_How to complete this task_
Only the lines below from the one containing "De igual forma, los" to the one containing "the stage-1 Hochschild" should be repeated, both included and unchanged.

[Extracted records]
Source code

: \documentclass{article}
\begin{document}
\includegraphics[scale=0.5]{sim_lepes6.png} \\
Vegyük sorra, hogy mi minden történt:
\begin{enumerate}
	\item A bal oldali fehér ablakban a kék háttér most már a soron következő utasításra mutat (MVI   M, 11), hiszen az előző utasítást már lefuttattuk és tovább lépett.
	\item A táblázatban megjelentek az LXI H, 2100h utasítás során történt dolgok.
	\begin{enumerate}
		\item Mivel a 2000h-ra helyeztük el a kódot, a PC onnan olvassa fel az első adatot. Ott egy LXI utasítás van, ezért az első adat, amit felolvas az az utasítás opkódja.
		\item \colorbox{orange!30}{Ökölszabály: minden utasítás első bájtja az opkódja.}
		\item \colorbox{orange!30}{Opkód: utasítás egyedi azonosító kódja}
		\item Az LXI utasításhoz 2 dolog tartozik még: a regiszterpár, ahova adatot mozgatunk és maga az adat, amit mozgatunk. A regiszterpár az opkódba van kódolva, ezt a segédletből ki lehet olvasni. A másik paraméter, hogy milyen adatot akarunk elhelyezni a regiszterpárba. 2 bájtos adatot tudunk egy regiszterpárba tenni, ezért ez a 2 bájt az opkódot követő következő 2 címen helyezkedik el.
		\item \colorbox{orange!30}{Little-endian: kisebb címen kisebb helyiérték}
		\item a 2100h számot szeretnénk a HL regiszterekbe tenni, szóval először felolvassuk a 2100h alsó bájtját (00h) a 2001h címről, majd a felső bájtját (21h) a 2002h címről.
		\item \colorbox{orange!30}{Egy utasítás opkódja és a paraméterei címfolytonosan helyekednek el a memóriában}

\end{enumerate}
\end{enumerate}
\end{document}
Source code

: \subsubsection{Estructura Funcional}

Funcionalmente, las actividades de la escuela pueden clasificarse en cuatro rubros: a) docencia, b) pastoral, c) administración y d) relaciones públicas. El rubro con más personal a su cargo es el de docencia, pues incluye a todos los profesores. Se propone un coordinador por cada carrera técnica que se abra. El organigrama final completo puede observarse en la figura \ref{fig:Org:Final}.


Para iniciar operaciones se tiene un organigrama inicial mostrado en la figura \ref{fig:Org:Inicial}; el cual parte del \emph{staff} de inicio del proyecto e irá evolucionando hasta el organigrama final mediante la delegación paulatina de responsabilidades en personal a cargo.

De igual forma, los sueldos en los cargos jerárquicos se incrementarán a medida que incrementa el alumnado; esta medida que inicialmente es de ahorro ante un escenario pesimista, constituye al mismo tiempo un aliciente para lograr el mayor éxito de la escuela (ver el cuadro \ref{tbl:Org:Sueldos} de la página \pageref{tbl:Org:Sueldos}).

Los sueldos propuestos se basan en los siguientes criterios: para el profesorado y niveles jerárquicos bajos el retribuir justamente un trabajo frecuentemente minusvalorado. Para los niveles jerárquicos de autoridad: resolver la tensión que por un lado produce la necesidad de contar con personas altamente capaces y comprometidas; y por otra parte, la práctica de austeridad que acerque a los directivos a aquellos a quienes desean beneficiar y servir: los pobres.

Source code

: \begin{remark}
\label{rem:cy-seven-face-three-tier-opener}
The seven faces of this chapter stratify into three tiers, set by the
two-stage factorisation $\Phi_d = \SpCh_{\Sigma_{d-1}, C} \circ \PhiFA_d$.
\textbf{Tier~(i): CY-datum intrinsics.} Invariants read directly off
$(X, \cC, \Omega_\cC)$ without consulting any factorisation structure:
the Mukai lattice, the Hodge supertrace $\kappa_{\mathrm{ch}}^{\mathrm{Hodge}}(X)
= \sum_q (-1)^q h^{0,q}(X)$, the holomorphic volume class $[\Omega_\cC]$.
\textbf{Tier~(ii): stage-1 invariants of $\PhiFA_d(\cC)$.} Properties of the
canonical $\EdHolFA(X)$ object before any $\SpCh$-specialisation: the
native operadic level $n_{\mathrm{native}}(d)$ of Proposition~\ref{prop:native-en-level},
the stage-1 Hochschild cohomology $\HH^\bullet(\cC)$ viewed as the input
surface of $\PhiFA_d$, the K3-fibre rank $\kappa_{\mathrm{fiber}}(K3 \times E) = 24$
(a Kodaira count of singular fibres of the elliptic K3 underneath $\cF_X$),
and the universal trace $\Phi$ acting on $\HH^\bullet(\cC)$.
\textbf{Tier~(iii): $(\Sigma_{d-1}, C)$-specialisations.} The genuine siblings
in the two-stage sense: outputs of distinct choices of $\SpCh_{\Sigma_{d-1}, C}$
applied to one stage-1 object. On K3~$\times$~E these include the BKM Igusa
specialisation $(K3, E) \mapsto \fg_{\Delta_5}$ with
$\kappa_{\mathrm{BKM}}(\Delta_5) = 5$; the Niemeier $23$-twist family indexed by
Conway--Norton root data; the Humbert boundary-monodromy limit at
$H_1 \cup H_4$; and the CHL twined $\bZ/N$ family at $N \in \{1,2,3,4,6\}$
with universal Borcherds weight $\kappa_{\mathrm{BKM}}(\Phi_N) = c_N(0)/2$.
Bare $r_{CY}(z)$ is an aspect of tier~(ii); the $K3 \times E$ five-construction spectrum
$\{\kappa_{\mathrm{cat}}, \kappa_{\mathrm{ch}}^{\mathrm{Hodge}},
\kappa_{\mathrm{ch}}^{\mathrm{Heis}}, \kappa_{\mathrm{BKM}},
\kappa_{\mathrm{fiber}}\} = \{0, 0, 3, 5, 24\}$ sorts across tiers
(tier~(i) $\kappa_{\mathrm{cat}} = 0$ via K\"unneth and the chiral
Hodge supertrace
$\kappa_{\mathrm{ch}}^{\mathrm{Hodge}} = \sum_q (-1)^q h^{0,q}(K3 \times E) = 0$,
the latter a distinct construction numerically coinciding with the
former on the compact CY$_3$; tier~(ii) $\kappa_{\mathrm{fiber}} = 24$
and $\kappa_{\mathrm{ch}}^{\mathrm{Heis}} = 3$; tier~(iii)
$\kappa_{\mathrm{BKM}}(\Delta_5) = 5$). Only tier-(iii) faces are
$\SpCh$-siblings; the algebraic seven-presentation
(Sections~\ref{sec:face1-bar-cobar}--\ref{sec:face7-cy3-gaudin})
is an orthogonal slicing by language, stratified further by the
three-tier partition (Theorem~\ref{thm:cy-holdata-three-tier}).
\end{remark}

_Response box_
De igual forma, los sueldos en los cargos jerárquicos se incrementarán a medida que incrementa el alumnado; esta medida que inicialmente es de ahorro ante un escenario pesimista, constituye al mismo tiempo un aliciente para lograr el mayor éxito de la escuela (ver el cuadro \ref{tbl:Org:Sueldos} de la página \pageref{tbl:Org:Sueldos}).

Los sueldos propuestos se basan en los siguientes criterios: para el profesorado y niveles jerárquicos bajos el retribuir justamente un trabajo frecuentemente minusvalorado. Para los niveles jerárquicos de autoridad: resolver la tensión que por un lado produce la necesidad de contar con personas altamente capaces y comprometidas; y por otra parte, la práctica de austeridad que acerque a los directivos a aquellos a quienes desean beneficiar y servir: los pobres.

Source code

: \begin{remark}
\label{rem:cy-seven-face-three-tier-opener}
The seven faces of this chapter stratify into three tiers, set by the
two-stage factorisation $\Phi_d = \SpCh_{\Sigma_{d-1}, C} \circ \PhiFA_d$.
\textbf{Tier~(i): CY-datum intrinsics.} Invariants read directly off
$(X, \cC, \Omega_\cC)$ without consulting any factorisation structure:
the Mukai lattice, the Hodge supertrace $\kappa_{\mathrm{ch}}^{\mathrm{Hodge}}(X)
= \sum_q (-1)^q h^{0,q}(X)$, the holomorphic volume class $[\Omega_\cC]$.
\textbf{Tier~(ii): stage-1 invariants of $\PhiFA_d(\cC)$.} Properties of the
canonical $\EdHolFA(X)$ object before any $\SpCh$-specialisation: the
native operadic level $n_{\mathrm{native}}(d)$ of Proposition~\ref{prop:native-en-level},
the stage-1 Hochschild cohomology $\HH^\bullet(\cC)$ viewed as the input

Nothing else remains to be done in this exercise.